Screenshot 2024-11-13 at 13 36 23

The current behaviour is expected even though it is a nuanced approach with the limit = request strategy

cgruver commented 1 week ago

Yeah, I understand the approach. And I am also a HUGE advocate for developer autonomy. But in this particular case, I have a different opinion derived from hard experience.

In an enterprise with a couple thousand developers writing devfiles, it is very common for them to not grasp the consequences of their configuration.

I have seen too many underutilized but over-scaled OpenShift clusters because developers are setting their resources.cpu.request to an unreasonably high value.

If a platform engineer can set a reasonable value for workspace requests and limits as a default, then more experienced developers can set limit values higher as needed, without causing the Kubernetes scheduler to consider a node full, when it is not.

IMO, it's a different paradigm from production workloads which may need a certain guarantee.

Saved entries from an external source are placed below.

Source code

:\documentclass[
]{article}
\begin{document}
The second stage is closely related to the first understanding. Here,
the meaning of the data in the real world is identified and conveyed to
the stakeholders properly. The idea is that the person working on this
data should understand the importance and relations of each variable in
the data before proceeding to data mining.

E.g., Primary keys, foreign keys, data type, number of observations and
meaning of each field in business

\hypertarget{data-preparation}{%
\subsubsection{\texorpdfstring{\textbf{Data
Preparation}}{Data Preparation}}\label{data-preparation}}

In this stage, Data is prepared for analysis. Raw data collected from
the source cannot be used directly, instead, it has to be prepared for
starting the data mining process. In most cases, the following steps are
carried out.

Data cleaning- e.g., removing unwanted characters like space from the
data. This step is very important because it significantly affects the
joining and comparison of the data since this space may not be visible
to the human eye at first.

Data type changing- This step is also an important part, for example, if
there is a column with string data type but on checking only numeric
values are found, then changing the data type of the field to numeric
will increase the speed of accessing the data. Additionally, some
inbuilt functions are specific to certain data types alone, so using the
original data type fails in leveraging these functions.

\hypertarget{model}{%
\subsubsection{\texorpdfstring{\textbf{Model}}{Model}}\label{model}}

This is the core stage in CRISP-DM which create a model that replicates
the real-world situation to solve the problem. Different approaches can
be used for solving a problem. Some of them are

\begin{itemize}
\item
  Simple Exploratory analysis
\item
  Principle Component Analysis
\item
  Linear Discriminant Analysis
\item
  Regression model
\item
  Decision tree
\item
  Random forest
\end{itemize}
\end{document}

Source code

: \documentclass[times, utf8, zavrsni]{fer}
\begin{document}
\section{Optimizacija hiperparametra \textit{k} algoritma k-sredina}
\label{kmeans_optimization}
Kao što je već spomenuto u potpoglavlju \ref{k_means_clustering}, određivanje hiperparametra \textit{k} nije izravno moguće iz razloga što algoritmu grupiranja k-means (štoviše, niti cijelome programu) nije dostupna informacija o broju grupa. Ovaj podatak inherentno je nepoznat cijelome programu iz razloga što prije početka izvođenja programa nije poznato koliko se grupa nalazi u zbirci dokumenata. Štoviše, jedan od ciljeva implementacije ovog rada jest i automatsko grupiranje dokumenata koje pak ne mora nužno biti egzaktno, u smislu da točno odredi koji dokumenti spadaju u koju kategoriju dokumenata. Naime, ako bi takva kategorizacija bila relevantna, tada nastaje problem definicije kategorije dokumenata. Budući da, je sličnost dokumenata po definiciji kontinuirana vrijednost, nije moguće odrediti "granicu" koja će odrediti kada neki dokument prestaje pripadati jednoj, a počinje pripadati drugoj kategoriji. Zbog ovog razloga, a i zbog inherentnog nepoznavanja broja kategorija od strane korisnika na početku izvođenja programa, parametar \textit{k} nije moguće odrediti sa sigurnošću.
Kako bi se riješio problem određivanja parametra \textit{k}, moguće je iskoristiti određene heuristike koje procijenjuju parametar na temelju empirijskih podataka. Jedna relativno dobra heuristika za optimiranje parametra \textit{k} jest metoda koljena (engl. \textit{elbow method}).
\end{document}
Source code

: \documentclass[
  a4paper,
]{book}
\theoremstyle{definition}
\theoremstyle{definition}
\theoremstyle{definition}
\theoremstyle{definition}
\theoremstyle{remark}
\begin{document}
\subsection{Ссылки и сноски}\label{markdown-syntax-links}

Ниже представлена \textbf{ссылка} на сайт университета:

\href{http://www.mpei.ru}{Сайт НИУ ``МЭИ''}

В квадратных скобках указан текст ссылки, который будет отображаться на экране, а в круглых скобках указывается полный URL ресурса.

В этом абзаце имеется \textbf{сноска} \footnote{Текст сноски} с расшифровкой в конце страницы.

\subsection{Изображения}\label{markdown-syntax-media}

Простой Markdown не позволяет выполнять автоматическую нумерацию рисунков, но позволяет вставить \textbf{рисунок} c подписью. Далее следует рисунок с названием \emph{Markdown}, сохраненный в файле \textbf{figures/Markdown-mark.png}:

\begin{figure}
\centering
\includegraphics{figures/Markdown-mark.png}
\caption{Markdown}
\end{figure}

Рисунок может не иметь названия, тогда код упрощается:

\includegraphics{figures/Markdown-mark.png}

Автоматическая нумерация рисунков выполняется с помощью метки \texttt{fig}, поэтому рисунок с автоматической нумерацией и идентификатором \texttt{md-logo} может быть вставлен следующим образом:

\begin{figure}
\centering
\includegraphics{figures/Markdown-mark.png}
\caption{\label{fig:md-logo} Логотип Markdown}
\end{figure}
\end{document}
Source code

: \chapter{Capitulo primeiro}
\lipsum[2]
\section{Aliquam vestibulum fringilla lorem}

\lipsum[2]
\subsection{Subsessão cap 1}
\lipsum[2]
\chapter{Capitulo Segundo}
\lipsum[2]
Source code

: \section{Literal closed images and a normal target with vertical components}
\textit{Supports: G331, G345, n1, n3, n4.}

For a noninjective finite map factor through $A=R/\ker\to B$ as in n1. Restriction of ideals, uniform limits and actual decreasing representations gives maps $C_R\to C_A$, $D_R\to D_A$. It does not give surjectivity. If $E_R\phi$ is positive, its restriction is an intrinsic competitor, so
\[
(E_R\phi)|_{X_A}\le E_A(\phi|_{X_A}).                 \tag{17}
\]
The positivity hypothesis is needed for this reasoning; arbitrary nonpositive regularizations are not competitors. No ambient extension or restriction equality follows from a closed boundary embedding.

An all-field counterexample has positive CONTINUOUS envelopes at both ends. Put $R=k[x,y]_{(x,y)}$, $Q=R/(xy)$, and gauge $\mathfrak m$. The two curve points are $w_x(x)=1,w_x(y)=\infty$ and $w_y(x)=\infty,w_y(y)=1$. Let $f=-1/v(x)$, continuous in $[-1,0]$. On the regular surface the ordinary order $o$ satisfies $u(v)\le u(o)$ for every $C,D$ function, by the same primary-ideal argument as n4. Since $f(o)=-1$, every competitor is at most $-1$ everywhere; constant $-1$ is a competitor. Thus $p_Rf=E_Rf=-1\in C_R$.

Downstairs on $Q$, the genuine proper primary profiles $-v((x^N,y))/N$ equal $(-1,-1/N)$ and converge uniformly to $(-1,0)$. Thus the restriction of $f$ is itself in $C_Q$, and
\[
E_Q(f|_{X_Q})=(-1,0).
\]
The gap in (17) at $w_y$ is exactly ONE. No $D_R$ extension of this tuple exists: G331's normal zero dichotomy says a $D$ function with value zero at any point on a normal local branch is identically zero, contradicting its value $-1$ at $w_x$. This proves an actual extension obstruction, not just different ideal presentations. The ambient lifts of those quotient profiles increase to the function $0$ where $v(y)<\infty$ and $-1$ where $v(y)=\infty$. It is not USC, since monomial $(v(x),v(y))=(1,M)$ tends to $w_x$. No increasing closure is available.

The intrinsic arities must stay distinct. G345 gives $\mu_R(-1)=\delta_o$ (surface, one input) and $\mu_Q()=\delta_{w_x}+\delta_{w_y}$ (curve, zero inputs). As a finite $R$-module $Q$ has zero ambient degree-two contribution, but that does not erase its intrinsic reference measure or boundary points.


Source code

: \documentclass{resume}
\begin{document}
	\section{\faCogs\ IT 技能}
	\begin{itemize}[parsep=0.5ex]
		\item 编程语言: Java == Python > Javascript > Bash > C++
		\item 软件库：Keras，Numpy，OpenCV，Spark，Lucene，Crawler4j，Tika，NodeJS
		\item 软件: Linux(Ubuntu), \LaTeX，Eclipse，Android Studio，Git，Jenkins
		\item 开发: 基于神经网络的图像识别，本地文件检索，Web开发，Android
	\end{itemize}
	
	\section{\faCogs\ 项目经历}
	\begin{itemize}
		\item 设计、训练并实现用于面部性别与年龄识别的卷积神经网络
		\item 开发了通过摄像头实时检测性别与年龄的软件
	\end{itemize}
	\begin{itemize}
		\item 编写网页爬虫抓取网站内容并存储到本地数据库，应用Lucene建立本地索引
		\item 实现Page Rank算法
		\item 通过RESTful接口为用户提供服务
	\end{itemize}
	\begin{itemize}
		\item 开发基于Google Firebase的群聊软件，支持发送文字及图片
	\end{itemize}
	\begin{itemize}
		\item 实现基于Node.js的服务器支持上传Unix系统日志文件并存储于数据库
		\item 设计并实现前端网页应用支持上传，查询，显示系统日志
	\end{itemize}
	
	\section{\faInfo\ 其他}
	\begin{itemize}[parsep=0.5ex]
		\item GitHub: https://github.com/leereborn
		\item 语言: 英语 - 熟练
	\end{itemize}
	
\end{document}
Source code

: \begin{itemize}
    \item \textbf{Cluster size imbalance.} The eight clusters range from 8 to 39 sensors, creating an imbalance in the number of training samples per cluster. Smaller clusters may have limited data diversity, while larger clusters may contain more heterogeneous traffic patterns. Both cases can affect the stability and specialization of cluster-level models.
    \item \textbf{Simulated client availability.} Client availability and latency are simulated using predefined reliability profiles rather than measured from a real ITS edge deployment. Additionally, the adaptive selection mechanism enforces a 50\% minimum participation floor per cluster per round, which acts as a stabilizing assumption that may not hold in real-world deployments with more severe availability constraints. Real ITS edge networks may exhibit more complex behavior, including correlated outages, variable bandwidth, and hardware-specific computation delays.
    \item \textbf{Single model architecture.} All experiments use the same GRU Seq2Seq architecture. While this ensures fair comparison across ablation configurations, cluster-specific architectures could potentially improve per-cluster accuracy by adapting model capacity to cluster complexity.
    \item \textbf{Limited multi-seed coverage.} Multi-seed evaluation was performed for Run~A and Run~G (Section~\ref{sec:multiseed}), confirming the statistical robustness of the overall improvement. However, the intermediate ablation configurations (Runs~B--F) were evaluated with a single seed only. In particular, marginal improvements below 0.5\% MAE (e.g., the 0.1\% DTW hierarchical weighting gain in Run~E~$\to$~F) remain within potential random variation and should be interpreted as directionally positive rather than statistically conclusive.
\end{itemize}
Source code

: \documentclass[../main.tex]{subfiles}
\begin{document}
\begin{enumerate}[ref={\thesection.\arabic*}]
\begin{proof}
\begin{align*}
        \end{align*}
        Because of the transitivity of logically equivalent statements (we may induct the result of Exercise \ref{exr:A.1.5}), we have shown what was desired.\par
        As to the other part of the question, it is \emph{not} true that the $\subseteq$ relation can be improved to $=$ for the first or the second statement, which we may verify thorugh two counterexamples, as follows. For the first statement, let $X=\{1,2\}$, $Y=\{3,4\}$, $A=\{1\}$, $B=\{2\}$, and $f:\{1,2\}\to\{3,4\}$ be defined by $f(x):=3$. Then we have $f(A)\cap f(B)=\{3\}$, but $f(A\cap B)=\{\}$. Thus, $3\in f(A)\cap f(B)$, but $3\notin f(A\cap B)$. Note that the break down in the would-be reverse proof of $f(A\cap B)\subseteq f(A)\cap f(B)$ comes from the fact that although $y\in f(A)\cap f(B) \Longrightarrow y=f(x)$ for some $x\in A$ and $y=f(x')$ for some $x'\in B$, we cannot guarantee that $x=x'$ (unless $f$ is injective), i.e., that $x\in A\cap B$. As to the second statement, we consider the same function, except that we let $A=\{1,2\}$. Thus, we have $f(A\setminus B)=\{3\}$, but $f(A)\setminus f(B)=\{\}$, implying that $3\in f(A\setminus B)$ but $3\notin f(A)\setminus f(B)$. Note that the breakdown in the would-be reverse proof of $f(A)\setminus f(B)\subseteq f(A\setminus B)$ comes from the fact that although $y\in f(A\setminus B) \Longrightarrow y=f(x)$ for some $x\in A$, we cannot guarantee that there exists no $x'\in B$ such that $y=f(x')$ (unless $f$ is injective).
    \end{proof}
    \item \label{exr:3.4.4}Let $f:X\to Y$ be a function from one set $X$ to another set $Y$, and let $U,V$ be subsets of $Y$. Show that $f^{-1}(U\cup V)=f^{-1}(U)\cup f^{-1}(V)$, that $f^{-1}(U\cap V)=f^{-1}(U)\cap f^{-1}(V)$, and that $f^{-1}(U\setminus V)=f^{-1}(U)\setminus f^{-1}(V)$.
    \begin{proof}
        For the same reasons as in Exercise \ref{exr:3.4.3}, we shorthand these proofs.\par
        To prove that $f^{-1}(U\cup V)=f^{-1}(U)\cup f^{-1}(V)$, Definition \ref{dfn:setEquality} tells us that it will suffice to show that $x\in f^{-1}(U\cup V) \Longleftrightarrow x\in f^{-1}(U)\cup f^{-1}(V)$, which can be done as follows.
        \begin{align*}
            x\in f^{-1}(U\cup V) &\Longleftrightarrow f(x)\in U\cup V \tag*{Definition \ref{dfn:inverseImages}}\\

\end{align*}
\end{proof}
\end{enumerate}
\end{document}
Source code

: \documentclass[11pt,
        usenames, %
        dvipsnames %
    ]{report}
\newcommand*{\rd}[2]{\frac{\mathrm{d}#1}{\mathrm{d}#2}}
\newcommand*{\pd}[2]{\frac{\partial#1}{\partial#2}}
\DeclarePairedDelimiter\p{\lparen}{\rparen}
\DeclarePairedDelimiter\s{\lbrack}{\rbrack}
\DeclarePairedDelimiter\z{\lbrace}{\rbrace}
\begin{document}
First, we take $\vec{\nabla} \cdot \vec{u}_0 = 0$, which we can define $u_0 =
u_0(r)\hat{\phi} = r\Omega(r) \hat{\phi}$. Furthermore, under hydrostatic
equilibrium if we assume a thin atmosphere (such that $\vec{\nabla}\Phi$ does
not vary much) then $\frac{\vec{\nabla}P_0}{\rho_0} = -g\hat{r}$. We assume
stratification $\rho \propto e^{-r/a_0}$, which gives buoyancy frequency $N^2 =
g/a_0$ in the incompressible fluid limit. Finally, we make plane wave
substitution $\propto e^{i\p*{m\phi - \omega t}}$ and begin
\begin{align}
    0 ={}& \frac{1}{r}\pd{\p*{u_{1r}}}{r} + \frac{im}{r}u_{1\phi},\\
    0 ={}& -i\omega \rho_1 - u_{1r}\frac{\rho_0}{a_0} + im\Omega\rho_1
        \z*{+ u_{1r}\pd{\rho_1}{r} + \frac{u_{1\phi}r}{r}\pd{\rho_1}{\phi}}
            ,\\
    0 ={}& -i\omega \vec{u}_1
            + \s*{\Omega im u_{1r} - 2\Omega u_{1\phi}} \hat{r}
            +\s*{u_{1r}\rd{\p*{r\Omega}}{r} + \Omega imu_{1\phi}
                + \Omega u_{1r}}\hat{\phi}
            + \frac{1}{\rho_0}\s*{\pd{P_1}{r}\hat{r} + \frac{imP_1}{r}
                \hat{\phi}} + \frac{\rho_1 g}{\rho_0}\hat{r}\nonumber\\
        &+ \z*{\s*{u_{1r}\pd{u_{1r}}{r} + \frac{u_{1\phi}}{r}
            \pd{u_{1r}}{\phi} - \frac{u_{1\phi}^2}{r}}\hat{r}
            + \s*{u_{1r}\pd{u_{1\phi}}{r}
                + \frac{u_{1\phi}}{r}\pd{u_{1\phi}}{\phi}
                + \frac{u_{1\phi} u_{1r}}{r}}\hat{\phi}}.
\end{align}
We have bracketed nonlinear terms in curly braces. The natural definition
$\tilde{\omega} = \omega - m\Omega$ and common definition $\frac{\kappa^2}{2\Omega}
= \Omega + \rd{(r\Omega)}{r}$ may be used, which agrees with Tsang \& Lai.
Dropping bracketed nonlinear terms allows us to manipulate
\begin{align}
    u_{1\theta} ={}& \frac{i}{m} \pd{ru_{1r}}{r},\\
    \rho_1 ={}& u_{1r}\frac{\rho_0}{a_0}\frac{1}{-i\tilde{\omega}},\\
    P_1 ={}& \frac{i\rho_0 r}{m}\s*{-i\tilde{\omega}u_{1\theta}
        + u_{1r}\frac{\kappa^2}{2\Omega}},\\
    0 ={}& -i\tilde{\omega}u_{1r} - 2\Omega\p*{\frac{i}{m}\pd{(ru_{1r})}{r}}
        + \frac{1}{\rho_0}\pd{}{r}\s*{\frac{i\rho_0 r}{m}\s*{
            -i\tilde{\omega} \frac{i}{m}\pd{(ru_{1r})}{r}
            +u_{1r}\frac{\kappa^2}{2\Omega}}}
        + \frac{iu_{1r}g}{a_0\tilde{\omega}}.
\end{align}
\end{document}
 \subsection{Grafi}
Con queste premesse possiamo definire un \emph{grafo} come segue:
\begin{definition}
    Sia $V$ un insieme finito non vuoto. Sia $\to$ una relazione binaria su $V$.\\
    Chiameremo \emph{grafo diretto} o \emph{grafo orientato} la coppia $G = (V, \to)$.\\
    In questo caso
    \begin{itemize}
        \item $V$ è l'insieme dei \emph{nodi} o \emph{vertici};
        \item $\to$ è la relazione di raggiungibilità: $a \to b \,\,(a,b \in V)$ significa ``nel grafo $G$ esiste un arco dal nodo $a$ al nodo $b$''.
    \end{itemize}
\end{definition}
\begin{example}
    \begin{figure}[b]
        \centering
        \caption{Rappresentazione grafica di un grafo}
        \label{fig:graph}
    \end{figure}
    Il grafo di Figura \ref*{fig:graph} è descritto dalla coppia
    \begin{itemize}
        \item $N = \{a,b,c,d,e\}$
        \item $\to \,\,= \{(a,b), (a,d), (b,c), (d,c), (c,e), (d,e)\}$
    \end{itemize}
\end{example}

Developer workloads are much more dynamic, and spend a lot more time idle.

ibuziuk commented 1 week ago

Well, Regarding CPU limits in general, I advocate not to set them at all - if you set them your workloads are throttled by definition.

Limits for CPU for soft-tenancy pods are probably not going to be helpful unless you’re approaching very dense setups (> 10 pods per core) - otherwise, you will waste more CPU throttling than you save. CPU Limits definitely increase tail latencies for most non-predictable workloads (almost all request-driven use cases) in a way that will result in a worse overall application environment for most users most of the time (because of how limits are sliced). At lower pods per core, you are almost certainly trading a false security for a worse quality of service.

CPU Limits are most useful when dealing with bad actors on your own platform, and even then, there are far more effective ways of dealing with bad actors like detection and account blocking. I would tell not to put limits on that and instead put more effort into load monitoring, capacity planning, and reactive scheduling. Unless limits are so high as to bypass all protection for normal use, you’re doing the service users harm.

it is very common for them to not grasp the consequences of their configuration.

Limits / Requests for CPU is a very subtle contended topic - no matter what config engineers put in place with or without CPU limits they do need to understand exactly what they are doing.

cgruver commented 1 week ago

I totally agree with you with respect to CPU limits... except for developer CDE workloads. The one reason that I would advocate for limits, is the noisy neighbor affect.

My opinion in this matter changed because of experience with multi-threaded developer workloads that inadvertently saturated the CPU of a node, impacting the other workspaces on the node. Unlike tested application deployments, developer CDE workloads are very unpredictable.

It's definitely a nuanced topic.

I've seen it happen enough to believe that there's a reasonable approach to be considered.